Key time to support faith as Annual Diocesan Appeal nears
Photo Caption: The 2012 Annual Diocesan Appeal will be conducted in most parishes the weekend of April 21-22. This year’s goal is $5.6 million.
Saying “now is a particularly important time to support our faith as the secular world threatens our ability to freely practice our religion,” Bishop Daniel R. Jenky, CSC, has encouraged a generous response to the 2012 Annual Diocesan Appeal.
The appeal, the major source of revenue for the ministries and agencies of the Diocese of Peoria, will be conducted in most parishes the weekend of April 21-22.
This year’s campaign seeks $5.6 million with a theme of “I Will Build My Church: Come Follow Me.”
“There may not be a more important time to heed our Lord’s call to ‘Come follow me’ than right now in the year 2012,” Bishop Jenky writes in a campaign brochure to be mailed to all Catholic households of the diocese in the coming days. The bishop was making reference to recent threats to religious freedom, including the current fight against a federal mandate requiring even church organizations to offer insurance coverage covering contraception, abortifacients, and sterilizations.
“Building our Church, defending our faith, and bringing Christ to all who need him is exactly what Christ would ask of us,” said Bishop Jenky.
To that end, the appeal supports ministries including Catholic schools and catechetics, marriage and family life, evangelization, campus ministry, priestly vocations, Catholic Charities, and more.
Parishes are assigned individual goals and share in the success of the campaign by having 100 percent of funds donated beyond that goal returned in the form of rebates.
VIDEO COMING TO PARISHES
A seven-minute video promoting the 2012 Annual Diocesan Appeal has been produced for viewing at all parishes during April. Narrated by Bishop Jenky, the video also includes interviews with Catholic school parents and students, as well as three diocesan seminarians.
Among the seminarians is Deacon Timothy Hepner of Pontiac, who says that as one of 10 children in his family “I know my parents would never have been able to afford the education I’ve gotten.”
“Whenever I think of people who are praying for me, or who have sacrificed so that I can be where I’m at, I know I’m being held up by their charity, by the gifts they’ve sacrificed,” said Hepner, who is completing his final year of studies in preparation for ordination to the priesthood this May.
“I hope, please God, to give that back, in the form of my own sacrifice, my own vocation,” he added.

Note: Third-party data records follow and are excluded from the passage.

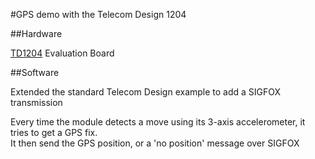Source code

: #GPS demo with the Telecom Design 1204



##Hardware

[TD1204](http://rfmodules.td-next.com/modules/td1204/) Evaluation Board

##Software

Extended the standard Telecom Design example to add a SIGFOX transmission

Every time the module detects a move using its 3-axis accelerometer, it tries to get a GPS fix.  
It then send the GPS position, or a 'no position' message over SIGFOX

In the video, which features photographs of faith in action from around the Diocese of Peoria, Bishop Jenky said he is “in awe” of all the charity and service he witnesses as he travels the diocese.
“The great proof that our local church is alive and well is that it does so much,” said the bishop. “We evangelize, we catechize, we visit the sick, we announce Jesus Christ in season and out of season. So many Catholic believers in this diocese don’t simply talk about loving God in the poor, they show it by everything they say and do.”
REWARDS FOR GIVING
Such generosity — including through gifts to the Annual Diocesan Appeal — is rewarded, the bishop assures.
“Everyone who gives for the work of the Lord will be blessed in this life and in the world to come,” said Bishop Jenky. “We should not hold back in our offering for the works of Christ.”
“Nothing is a richer blessing in this life than to follow the Lord,” he said.
The appeal is planned and coordinated by the diocesan Office of Development and Stewardship.